À deux reprises en neuf mois, les États-Unis et l’Iran ont été sur le point de conclure un véritable accord sur la question la plus épineuse qui les divise : le programme nucléaire iranien et les craintes américaines qu’il ne s’agisse d’un programme d’armement. Ce fut donc un choc, mais pas une surprise, lorsque, le 28 février, quelques heures seulement après les dernières négociations, les plus substantielles, Israël et les États-Unis ont de nouveau lancé une frappe militaire illégale contre la paix qui avait brièvement semblé réellement possible.

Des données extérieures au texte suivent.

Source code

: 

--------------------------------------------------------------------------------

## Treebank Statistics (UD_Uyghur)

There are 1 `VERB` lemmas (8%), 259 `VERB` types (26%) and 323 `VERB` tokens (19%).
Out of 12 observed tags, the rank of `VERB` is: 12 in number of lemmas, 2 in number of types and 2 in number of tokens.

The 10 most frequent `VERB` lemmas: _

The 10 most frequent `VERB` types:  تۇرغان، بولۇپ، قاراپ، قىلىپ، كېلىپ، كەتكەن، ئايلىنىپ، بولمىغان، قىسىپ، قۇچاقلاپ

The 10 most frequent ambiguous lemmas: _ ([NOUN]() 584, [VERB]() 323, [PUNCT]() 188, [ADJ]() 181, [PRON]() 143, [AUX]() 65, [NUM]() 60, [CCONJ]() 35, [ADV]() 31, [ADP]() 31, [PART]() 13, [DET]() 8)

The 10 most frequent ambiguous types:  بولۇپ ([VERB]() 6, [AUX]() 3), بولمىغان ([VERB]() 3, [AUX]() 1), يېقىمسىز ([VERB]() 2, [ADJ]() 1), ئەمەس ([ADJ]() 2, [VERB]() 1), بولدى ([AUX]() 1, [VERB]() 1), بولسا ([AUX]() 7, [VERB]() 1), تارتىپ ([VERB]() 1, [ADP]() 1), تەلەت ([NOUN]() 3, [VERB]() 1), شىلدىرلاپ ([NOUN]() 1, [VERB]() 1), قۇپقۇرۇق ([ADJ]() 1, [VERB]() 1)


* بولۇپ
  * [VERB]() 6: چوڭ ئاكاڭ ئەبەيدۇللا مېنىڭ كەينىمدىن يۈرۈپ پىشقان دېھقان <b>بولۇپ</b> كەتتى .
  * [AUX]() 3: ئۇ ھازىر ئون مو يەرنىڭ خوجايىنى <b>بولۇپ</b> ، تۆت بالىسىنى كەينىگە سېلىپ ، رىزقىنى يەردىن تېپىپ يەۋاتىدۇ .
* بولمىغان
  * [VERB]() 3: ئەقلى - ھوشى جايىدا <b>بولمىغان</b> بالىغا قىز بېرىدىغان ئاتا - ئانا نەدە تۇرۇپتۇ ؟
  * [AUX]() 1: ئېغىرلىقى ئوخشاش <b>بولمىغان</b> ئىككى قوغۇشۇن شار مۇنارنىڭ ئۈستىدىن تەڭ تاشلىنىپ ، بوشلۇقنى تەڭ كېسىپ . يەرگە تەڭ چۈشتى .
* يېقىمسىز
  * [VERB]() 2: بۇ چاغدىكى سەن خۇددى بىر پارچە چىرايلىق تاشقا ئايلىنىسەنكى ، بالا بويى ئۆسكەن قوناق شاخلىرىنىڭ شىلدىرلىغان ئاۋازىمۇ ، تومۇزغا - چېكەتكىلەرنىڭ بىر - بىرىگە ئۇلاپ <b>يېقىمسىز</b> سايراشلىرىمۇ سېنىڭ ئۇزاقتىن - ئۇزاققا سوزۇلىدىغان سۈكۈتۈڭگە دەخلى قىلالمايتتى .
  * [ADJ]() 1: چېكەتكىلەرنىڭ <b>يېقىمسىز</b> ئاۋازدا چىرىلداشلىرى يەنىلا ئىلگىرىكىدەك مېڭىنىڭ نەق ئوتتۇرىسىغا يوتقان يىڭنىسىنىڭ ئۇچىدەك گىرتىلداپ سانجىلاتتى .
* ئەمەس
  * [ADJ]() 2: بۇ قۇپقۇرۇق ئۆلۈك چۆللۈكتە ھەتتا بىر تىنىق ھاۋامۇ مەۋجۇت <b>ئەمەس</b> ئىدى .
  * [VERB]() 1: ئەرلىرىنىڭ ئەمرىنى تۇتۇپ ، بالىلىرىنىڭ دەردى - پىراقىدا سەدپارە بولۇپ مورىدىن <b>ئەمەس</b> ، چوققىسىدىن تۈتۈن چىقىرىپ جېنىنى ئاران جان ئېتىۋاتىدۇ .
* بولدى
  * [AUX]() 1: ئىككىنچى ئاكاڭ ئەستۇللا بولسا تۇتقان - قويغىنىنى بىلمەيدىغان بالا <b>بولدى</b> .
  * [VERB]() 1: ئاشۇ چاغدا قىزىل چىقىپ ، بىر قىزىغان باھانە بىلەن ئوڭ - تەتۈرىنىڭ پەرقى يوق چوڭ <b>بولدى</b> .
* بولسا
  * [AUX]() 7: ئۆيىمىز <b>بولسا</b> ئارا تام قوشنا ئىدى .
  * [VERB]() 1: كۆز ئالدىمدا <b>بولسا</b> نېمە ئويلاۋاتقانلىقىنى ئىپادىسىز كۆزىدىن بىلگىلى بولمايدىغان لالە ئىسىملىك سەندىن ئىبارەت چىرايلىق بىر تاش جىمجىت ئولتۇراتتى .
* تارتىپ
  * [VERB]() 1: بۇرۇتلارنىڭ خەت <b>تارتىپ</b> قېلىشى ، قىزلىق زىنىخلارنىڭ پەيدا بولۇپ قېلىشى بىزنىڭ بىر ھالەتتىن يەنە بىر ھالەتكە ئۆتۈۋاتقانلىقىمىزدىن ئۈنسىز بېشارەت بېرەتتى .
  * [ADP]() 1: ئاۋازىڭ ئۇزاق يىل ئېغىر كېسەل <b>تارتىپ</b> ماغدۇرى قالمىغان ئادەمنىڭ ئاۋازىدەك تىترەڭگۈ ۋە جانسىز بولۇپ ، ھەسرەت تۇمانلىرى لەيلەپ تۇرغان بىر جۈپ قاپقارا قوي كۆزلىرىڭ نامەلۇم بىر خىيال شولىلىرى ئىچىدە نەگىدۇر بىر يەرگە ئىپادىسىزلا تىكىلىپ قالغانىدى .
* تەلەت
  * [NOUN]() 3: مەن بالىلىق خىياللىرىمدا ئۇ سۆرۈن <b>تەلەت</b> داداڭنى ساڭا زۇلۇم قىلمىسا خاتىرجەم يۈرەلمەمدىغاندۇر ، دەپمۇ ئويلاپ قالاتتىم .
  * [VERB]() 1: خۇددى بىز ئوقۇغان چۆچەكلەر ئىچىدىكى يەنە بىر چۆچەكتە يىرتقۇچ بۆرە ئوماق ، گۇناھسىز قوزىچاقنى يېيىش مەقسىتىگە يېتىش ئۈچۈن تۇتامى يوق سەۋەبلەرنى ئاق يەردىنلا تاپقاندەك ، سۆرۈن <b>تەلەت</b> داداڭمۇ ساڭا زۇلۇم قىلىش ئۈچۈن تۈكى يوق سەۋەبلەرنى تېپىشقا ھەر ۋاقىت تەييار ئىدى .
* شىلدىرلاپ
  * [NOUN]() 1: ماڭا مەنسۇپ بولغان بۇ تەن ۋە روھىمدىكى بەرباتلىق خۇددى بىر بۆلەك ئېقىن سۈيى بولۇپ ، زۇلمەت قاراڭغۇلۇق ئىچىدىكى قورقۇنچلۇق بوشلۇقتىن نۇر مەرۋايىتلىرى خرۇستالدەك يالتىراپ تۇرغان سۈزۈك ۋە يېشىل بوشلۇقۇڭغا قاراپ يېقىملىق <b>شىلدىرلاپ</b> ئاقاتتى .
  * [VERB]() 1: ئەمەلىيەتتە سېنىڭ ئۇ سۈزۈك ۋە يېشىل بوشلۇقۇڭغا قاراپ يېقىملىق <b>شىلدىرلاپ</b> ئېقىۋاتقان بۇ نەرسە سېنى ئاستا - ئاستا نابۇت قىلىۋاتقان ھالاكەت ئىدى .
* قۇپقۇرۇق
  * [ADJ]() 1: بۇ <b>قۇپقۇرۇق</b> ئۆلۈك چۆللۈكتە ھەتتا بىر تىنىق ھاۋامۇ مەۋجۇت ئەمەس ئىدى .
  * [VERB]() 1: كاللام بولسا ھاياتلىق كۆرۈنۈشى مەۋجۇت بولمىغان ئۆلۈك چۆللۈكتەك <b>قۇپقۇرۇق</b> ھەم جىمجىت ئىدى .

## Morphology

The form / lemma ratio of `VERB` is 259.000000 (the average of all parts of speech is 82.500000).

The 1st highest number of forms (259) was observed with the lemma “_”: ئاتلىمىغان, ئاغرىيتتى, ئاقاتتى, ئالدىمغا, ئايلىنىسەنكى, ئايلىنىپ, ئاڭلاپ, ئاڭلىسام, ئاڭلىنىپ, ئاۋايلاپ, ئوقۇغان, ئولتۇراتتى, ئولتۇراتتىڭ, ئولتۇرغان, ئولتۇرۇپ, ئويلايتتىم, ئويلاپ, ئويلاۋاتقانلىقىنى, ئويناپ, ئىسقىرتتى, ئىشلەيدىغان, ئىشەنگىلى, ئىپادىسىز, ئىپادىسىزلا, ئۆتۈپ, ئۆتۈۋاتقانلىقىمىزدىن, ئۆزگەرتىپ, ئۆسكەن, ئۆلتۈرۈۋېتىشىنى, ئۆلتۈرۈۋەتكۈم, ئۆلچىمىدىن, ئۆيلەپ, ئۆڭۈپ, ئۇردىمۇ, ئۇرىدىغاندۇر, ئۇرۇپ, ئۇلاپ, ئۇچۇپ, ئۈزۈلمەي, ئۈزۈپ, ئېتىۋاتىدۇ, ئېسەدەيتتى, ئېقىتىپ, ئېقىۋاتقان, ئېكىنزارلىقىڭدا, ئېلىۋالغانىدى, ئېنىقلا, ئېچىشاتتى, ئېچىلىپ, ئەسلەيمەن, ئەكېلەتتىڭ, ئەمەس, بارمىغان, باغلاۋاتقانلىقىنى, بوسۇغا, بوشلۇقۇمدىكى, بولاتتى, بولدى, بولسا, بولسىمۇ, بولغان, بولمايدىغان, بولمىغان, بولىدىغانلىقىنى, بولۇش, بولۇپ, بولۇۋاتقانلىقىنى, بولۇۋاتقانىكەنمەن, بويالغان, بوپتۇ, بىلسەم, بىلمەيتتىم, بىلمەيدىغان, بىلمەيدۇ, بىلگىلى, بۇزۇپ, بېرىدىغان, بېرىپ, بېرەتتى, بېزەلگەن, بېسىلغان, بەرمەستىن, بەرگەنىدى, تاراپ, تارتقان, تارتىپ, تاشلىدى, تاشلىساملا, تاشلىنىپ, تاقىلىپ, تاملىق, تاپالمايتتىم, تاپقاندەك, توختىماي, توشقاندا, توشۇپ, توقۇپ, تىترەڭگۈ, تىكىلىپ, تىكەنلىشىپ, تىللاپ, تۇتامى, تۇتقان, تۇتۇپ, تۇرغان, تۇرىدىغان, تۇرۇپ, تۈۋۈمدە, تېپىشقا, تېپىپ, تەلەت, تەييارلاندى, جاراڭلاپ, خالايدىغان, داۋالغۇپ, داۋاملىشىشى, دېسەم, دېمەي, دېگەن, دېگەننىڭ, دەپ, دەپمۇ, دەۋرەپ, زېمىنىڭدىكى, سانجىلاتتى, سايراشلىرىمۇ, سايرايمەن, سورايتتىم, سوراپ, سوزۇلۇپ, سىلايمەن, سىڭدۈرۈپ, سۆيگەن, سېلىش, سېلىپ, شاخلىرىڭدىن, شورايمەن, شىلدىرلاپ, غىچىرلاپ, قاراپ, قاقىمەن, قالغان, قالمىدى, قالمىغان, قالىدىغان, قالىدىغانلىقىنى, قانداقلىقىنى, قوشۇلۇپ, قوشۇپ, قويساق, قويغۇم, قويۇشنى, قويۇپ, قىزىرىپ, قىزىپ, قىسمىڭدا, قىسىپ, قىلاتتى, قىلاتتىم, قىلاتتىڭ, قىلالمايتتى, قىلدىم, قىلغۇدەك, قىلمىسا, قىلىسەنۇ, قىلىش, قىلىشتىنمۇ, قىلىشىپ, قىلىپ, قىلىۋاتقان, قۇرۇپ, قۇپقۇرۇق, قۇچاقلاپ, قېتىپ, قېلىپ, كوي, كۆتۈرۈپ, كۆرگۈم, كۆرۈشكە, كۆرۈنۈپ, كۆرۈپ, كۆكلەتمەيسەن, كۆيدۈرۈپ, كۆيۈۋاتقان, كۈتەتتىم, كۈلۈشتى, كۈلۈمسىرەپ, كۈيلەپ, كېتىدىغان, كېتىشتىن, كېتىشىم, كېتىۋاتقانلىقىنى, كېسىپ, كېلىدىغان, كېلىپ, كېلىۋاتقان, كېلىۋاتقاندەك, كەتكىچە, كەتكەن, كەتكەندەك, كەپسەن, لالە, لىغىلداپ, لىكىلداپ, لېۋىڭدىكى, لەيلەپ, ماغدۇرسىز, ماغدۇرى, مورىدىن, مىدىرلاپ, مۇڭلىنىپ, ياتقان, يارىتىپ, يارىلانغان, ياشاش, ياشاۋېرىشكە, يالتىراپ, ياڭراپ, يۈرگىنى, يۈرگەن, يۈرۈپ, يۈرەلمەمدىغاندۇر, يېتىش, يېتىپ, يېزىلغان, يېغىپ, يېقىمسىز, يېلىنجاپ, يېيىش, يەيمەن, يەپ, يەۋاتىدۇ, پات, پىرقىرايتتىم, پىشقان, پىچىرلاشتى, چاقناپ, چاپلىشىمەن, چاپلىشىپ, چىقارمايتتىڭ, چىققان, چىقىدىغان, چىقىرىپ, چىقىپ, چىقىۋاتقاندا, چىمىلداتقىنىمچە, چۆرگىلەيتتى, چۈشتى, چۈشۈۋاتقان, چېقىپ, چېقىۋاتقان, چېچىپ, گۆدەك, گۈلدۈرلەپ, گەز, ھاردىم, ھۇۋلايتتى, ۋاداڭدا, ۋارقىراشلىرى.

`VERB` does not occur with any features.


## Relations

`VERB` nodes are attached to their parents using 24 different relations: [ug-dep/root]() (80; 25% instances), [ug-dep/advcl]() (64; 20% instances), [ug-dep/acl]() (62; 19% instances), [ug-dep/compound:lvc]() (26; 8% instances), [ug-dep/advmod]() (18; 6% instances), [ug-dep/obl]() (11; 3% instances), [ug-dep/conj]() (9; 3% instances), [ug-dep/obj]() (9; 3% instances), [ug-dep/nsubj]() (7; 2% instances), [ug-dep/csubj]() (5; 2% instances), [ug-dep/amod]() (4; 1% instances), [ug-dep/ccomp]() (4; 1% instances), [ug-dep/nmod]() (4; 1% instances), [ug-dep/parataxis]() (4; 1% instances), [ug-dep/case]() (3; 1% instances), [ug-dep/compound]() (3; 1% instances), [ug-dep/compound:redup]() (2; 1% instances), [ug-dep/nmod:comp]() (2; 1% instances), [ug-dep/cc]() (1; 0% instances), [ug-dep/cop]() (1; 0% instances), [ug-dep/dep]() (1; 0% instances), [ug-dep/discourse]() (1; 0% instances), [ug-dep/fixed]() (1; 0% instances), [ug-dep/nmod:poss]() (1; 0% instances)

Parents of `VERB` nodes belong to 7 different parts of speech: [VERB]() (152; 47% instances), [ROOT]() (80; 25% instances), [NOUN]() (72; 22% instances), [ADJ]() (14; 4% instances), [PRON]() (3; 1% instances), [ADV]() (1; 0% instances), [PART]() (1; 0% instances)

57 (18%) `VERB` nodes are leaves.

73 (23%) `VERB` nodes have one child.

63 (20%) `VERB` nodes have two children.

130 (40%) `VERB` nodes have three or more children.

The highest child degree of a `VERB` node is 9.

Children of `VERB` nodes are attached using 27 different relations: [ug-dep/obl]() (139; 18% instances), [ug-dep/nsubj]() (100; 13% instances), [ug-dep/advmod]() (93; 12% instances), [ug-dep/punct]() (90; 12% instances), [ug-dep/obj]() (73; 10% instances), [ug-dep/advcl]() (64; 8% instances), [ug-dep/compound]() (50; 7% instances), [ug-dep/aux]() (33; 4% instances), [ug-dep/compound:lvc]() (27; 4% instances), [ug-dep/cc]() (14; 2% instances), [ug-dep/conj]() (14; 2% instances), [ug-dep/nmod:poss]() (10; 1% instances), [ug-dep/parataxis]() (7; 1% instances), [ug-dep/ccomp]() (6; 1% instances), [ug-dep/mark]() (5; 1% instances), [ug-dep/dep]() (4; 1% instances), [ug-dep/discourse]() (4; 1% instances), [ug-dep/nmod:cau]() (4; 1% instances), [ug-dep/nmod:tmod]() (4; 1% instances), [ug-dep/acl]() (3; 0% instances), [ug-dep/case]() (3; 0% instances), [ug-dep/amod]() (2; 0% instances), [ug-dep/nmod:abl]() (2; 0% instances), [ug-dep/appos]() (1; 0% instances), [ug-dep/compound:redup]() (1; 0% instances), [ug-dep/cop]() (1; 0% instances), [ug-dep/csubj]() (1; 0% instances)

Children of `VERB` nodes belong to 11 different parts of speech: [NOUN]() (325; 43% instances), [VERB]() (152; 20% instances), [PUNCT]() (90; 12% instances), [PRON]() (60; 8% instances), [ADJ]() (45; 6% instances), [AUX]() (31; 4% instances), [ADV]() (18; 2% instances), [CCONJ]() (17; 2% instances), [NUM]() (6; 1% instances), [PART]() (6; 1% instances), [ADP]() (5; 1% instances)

Source : The Economist, Badr Albusaidi
Traduit par les lecteurs du site Les-Crises
La riposte de l’Iran contre ce qu’il présente comme des cibles américaines situées sur le territoire de ses voisins était une issue inévitable, bien que profondément regrettable et tout à fait inacceptable. Face à ce qu’Israël et les États-Unis ont qualifié de guerre visant à mettre fin à la République islamique, c’était probablement la seule option rationnelle dont disposaient les dirigeants iraniens.
Les effets de ces représailles se font sentir avec le plus d’acuité dans la partie sud du Golfe, où les pays arabes qui avaient mis leur confiance dans la coopération américaine en matière de sécurité perçoivent désormais cette coopération comme une sérieuse vulnérabilité, menaçant leur sécurité actuelle et leur prospérité future.
Les États du Golfe qui misaient sur un modèle économique où le sport, le tourisme, l’aviation et la technologie à l’échelle mondiale devaient jouer un rôle de premier plan voient désormais ce modèle menacé. Il faudra peut-être revoir l’objectif de devenir une plaque tournante mondiale pour les centres de données. Les répercussions des mesures de rétorsion prises par l’Iran se font déjà sentir à l’échelle mondiale, le trafic maritime dans le détroit d’Ormuz est gravement perturbé, ce qui fait grimper les prix de l’énergie et planer la menace d’une profonde récession. Si les instigateurs de cette guerre n’ont pas anticipé cela, il s’agit là sans aucun doute d’une grave erreur de calcul.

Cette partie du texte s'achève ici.